The winner, hands-down, is Hostway.com. Their tech support and other services are based in Bulgaria, but unlike many other offshore tech support sites, these folks have an excellent grasp of English.
Sure, they have an accent, but they understand and fix things remarkably well and, what’s more important, they are willing to ask a senior tech when they encounter a problem they can’t solve. And what’s even more important, they’re on duty 24/7. Wait times have never been more than five minutes.
But their templates for what I wanted to do are as flexible as a dried sausage. The templates, which are stored on their website, look great, and would be fine for blogging or for businesses that just want to get their names out there.

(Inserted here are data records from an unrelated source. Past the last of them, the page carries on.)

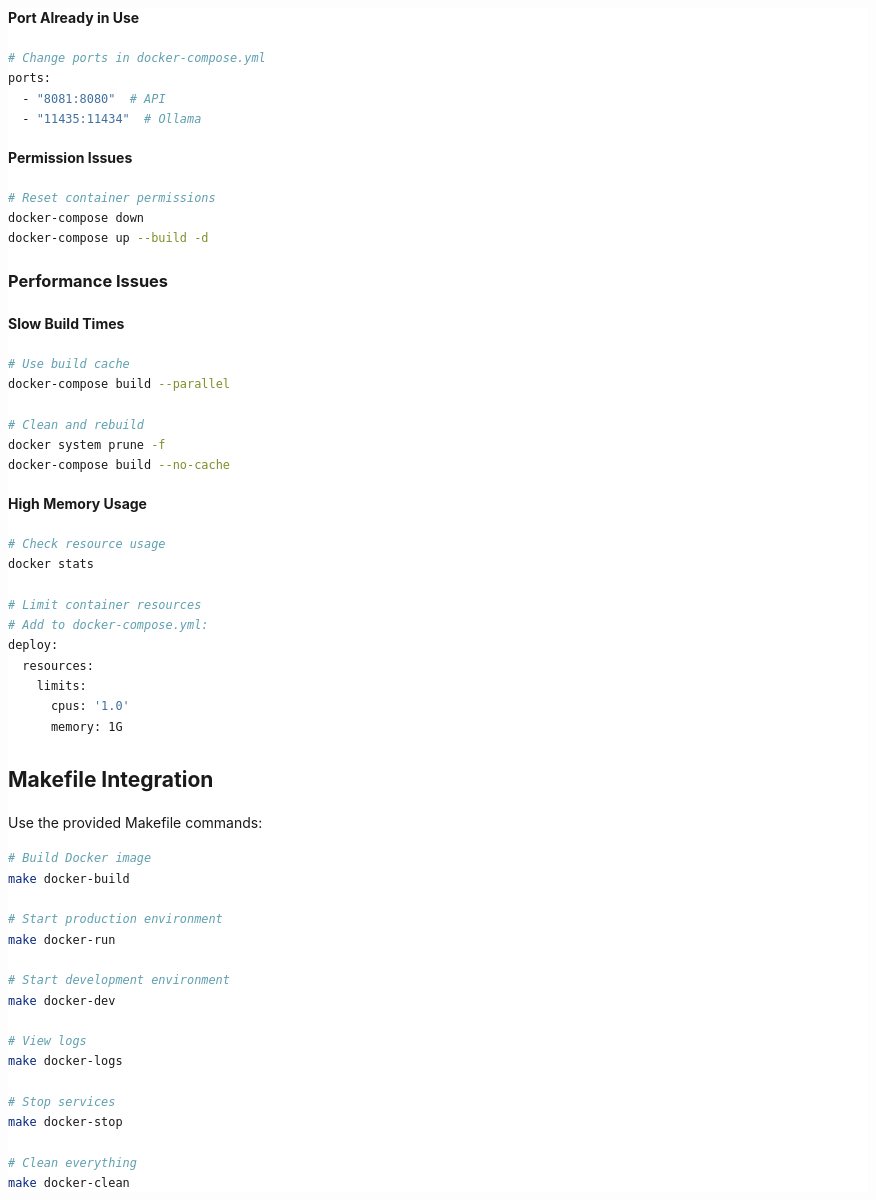 #### Port Already in Use

```bash
# Change ports in docker-compose.yml
ports:
  - "8081:8080"  # API
  - "11435:11434"  # Ollama
```

#### Permission Issues

```bash
# Reset container permissions
docker-compose down
docker-compose up --build -d
```

### Performance Issues

#### Slow Build Times

```bash
# Use build cache
docker-compose build --parallel

# Clean and rebuild
docker system prune -f
docker-compose build --no-cache
```

#### High Memory Usage

```bash
# Check resource usage
docker stats

# Limit container resources
# Add to docker-compose.yml:
deploy:
  resources:
    limits:
      cpus: '1.0'
      memory: 1G
```

## Makefile Integration

Use the provided Makefile commands:

```bash
# Build Docker image
make docker-build

# Start production environment
make docker-run

# Start development environment
make docker-dev

# View logs
make docker-logs

# Stop services
make docker-stop

# Clean everything
make docker-clean
```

Hostway includes an SSL certificate, but because of the limitations of the templates, they can’t be displayed. An SSL (secure socket layer) certificate is essential for conducting business on the Web because it shows shoppers that your site is secure.
If you’re taking credit cards for transactions, your customers will want to know that their information can’t be viewed by anyone but the store owner. You also need a payment gateway, a service that collects a commission for processing credit cards.
So, it was off in search of a website-building program that would let me customize my home page without breaking the bank. I found Wix.com, which has attractive templates for just about any kind of business or blog.
It touts itself as being free, so I spent a night and a day building a four-page site. I saved it multiple times to Wix’s server, but when I tried to publish it, I got the bad news that I’d have to pay for the site, which Wix hosts. I should have known that nothing in life is free. But I liked what I had produced, and decided to pony up $10 a month for them to host the site. That’s reasonable, I know, but it still left a bad taste.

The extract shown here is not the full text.